As it's usually the case, we have incorporated all the required configuration steps as part of the sysbox-deploy-k8s daemonset. All that is required is the execution of the following steps -- k8s-nodes' re-configuration process shouldn't take more than a minute:

kubectl label nodes <node-name> sysbox-install=yes
kubectl apply -f https://raw.githubusercontent.com/nestybox/sysbox/master/sysbox-k8s-manifests/rbac/sysbox-deploy-rbac.yaml
kubectl apply -f https://raw.githubusercontent.com/nestybox/sysbox/master/sysbox-k8s-manifests/daemonset/sysbox-deploy-k8s.yaml
kubectl apply -f https://raw.githubusercontent.com/nestybox/sysbox/master/sysbox-k8s-manifests/runtime-class/sysbox-runtimeclass.yaml

Refer to our k8s installation guide for more details.

pwurbs commented 3 years ago

I could now successfully deploy Sysbox at a Rancher managed (RKE) cluster node using the K8S manifest files. I used Ubuntu 20.04-latest, Docker 20.x and Kubernetes v1.20.10 The testing pod according to https://github.com/nestybox/sysbox/blob/master/docs/user-guide/install-k8s.md#pod-deployment could be successfully deployed (without any privileged mode). Within that container I could successfully pull and start a nginx container. So far everything is fine, thank you.

Then I started successfully a pod with docker:dind image (docker:19.03.15-dind-alpine3.13) Trying "docker pull nginx" in this container results in this error: failed to register layer: Error processing tar file(exit status 1): replaceDirWithOverlayOpaque("/docker-entrypoint.d") failed: createDirWithOverlayOpaque("/rdwoo655593762") failed: failed to rmdir /rdwoo655593762/m/d: remove /rdwoo655593762/m/d: operation not permitted

This is the Docker version info from within the container:

Server: Docker Engine - Community
 Engine:
  Version:          19.03.15
  API version:      1.40 (minimum version 1.12)
  Go version:       go1.13.15
  Git commit:       99e3ed8
  Built:            Sat Jan 30 03:18:13 2021
  OS/Arch:          linux/amd64
  Experimental:     false
 containerd:
  Version:          v1.3.9
  GitCommit:        ea765aba0d05254012b0b9e595e995c09186427f
 runc:
  Version:          1.0.0-rc10
  GitCommit:        dc9208a3303feef5b3839f4323d9beb36df0a9dd
 docker-init:
  Version:          0.18.0
  GitCommit:        fec3683

These versions are a bit different from your ubuntu-bionic-systemd-docker image.

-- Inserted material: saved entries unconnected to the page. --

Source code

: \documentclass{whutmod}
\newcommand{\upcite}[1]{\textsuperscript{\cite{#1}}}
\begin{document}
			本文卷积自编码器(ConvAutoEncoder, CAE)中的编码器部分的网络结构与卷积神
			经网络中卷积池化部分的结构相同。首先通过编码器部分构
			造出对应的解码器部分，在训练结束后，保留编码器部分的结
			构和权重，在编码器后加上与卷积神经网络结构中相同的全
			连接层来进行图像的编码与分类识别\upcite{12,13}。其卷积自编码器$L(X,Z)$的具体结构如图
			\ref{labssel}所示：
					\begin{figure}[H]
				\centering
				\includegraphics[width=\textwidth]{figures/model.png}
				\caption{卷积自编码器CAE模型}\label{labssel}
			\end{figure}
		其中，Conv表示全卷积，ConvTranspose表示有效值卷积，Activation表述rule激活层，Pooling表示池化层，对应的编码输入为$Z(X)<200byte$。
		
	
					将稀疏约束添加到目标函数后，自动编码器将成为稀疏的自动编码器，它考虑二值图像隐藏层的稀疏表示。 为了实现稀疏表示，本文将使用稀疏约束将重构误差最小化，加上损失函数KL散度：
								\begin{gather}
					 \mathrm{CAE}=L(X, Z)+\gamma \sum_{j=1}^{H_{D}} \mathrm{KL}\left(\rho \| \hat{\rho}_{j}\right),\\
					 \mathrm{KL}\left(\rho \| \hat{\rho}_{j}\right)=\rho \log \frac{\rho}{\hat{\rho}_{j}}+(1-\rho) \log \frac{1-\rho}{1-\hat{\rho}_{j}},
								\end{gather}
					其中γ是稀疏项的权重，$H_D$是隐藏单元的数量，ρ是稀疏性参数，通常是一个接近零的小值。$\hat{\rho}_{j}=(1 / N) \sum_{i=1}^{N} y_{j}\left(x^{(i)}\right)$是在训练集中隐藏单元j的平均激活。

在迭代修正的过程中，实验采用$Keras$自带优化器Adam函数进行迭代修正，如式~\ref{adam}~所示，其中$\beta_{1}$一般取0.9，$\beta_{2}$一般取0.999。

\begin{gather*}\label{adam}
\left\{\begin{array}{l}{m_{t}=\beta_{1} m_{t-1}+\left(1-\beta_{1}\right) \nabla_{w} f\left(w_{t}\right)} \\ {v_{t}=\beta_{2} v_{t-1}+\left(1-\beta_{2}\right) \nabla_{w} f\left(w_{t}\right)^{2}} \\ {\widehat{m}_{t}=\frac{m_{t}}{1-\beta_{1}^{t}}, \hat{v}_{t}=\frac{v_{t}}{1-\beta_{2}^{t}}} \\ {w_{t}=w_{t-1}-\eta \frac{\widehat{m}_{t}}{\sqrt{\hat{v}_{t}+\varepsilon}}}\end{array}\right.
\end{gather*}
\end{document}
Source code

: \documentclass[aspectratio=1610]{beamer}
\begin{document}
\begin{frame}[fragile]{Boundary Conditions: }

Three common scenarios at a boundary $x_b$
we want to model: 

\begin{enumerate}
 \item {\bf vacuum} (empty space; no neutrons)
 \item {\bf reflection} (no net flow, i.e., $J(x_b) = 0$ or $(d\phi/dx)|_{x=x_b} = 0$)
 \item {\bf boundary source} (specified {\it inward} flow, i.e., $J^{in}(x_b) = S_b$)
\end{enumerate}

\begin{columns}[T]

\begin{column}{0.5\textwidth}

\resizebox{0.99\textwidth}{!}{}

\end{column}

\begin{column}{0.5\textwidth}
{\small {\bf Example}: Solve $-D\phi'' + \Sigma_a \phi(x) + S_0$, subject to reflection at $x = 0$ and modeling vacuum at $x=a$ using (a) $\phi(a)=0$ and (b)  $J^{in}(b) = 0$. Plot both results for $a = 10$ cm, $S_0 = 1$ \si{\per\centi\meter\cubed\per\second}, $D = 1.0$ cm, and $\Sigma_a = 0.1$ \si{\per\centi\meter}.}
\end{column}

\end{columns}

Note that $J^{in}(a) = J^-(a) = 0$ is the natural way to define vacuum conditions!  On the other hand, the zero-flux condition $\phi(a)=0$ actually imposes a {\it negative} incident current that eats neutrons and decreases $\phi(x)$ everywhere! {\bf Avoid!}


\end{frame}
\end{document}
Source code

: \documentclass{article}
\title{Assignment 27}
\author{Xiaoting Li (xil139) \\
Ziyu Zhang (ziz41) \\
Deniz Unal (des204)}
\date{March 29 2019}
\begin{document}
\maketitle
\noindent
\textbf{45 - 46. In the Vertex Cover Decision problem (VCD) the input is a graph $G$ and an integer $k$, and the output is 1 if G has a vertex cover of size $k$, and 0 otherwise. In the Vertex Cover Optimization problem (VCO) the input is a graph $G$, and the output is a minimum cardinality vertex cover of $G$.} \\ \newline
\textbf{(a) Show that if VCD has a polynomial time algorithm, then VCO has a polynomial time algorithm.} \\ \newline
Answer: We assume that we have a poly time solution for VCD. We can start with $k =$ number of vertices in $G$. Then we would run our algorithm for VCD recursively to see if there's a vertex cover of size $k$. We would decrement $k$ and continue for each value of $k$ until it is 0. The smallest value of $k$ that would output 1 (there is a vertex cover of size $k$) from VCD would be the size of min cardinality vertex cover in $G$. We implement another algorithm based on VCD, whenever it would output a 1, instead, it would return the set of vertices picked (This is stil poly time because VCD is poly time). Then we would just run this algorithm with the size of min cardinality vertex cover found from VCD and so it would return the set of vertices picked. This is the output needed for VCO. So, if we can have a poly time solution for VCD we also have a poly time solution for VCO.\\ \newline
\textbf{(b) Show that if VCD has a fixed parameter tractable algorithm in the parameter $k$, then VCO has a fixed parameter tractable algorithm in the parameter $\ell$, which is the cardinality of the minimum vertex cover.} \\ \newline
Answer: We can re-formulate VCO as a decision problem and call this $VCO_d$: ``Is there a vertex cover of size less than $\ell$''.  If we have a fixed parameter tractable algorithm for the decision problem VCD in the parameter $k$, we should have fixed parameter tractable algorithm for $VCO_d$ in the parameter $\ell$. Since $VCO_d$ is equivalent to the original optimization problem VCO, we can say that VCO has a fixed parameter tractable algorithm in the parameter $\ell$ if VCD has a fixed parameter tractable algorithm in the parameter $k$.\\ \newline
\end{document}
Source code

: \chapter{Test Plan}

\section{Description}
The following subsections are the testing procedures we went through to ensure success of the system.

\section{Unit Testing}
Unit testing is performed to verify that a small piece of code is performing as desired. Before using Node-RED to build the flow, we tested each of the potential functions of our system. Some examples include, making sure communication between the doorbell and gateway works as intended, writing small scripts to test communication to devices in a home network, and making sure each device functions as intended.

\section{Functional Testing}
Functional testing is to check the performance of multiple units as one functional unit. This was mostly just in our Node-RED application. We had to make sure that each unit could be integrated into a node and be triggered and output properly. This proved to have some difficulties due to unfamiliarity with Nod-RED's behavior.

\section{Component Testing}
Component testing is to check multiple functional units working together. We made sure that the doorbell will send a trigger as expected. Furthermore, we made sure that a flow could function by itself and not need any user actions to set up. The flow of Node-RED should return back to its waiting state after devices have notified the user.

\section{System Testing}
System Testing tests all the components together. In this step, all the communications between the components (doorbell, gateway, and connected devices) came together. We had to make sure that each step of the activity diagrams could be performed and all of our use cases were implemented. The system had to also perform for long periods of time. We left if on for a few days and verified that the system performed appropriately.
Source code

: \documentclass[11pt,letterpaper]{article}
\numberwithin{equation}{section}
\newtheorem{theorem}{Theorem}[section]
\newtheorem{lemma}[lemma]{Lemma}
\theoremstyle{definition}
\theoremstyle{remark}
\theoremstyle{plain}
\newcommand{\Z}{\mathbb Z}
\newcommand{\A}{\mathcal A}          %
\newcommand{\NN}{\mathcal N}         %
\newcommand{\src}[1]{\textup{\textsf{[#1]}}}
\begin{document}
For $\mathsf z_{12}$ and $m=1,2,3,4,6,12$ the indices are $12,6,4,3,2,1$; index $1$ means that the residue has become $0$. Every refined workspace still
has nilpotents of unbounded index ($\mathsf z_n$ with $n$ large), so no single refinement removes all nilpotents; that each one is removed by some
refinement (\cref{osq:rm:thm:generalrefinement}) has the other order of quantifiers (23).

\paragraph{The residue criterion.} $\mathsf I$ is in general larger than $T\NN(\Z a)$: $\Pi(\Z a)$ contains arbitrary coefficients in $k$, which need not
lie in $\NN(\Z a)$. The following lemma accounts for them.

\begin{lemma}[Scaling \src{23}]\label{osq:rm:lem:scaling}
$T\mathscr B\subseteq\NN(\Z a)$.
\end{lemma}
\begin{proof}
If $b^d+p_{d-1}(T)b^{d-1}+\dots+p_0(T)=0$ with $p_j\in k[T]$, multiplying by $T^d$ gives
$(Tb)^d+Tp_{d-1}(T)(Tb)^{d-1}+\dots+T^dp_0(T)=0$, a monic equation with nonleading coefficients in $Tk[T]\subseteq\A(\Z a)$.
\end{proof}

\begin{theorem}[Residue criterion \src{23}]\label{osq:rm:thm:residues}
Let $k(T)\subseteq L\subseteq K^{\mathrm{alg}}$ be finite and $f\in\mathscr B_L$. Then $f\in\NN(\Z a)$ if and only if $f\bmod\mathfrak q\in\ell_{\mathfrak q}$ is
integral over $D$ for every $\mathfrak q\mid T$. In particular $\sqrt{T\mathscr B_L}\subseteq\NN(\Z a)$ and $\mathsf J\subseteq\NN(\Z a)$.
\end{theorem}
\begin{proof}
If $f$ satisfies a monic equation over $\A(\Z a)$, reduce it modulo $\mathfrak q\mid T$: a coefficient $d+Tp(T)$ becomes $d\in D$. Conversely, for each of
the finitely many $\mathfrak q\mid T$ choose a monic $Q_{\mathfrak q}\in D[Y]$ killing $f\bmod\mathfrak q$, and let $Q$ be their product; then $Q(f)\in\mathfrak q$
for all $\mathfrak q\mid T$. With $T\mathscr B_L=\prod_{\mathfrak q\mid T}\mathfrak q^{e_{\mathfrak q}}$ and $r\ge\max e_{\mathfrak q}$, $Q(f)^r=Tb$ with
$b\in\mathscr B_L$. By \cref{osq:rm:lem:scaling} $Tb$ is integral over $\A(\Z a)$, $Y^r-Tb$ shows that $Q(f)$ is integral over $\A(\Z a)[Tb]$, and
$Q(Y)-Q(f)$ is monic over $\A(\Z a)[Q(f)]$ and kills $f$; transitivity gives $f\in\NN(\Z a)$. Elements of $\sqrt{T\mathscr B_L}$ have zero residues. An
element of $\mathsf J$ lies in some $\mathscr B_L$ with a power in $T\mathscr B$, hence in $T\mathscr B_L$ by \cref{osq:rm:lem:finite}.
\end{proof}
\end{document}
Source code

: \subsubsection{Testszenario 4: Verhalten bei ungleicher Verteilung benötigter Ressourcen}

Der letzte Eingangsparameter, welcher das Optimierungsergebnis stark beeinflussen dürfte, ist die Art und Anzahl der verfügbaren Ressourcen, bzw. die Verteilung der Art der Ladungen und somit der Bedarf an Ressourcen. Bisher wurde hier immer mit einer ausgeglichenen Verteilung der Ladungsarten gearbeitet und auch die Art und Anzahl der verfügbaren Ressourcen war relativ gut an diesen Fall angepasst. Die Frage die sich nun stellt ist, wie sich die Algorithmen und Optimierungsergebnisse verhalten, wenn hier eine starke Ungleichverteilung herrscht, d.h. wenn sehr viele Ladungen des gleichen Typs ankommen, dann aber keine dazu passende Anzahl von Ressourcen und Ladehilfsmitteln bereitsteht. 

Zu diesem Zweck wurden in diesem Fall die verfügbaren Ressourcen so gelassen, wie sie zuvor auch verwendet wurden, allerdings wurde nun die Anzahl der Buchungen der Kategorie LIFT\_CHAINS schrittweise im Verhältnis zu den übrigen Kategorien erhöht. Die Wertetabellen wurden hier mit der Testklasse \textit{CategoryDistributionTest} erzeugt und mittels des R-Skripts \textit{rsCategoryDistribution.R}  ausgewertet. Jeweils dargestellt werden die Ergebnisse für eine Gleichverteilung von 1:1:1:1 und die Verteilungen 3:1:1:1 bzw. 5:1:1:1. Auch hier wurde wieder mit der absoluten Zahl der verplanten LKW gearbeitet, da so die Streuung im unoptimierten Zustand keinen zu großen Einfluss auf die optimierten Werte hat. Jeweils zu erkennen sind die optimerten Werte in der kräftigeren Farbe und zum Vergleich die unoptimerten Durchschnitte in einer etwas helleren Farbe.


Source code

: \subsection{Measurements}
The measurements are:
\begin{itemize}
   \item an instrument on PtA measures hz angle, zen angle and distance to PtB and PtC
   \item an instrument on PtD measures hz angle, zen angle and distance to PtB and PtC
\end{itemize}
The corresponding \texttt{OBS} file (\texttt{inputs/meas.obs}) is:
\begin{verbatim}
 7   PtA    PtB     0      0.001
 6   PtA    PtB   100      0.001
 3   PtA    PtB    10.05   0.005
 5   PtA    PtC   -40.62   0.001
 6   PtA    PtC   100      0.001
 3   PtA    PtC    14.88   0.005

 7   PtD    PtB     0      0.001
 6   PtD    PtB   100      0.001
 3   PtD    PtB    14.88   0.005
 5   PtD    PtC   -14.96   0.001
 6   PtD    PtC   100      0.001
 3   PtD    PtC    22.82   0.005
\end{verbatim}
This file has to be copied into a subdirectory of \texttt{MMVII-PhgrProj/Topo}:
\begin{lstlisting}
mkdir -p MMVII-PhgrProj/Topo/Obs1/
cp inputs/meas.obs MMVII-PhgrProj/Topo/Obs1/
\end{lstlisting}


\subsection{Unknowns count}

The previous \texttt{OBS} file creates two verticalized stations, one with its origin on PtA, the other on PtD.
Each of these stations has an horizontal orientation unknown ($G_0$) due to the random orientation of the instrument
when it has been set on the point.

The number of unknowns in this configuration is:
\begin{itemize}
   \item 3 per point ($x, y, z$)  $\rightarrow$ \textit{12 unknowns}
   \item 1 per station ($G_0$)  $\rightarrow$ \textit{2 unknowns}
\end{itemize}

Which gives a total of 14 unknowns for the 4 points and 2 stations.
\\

I am not sure, if this issue is K8S / RKE related. I only wanted to let you know...

ctalledo commented 3 years ago

Hi @pwurbs,

Glad you were able to install Sysbox on your RKE nodes (great work by @rodnymolina to enable this).

Regarding the latest problem you reported:

failed to register layer: Error processing tar file(exit status 1): replaceDirWithOverlayOpaque("/docker-entrypoint.d") failed: createDirWithOverlayOpaque("/rdwoo655593762") failed: failed to rmdir /rdwoo655593762/m/d: remove /rdwoo655593762/m/d: operation not permitted

This looks very similar to issue #254, where the problem showed up when the inner Docker uses slightly older versions.

However, in that issue we reported that the problem occurs when the inner Docker has version < 19.03, but in your case the inner Docker has version 19.03.

Could you retry with a docker dind image using Docker 20+ please?

I am not sure, if this issue is K8S / RKE related. I only wanted to let you know...

I don't believe so. Thus, it makes sense for us to move this discussion to issue #254. I'll copy your prior comment and this current one to that issue, so we can continue the discussion there. I'll close this one.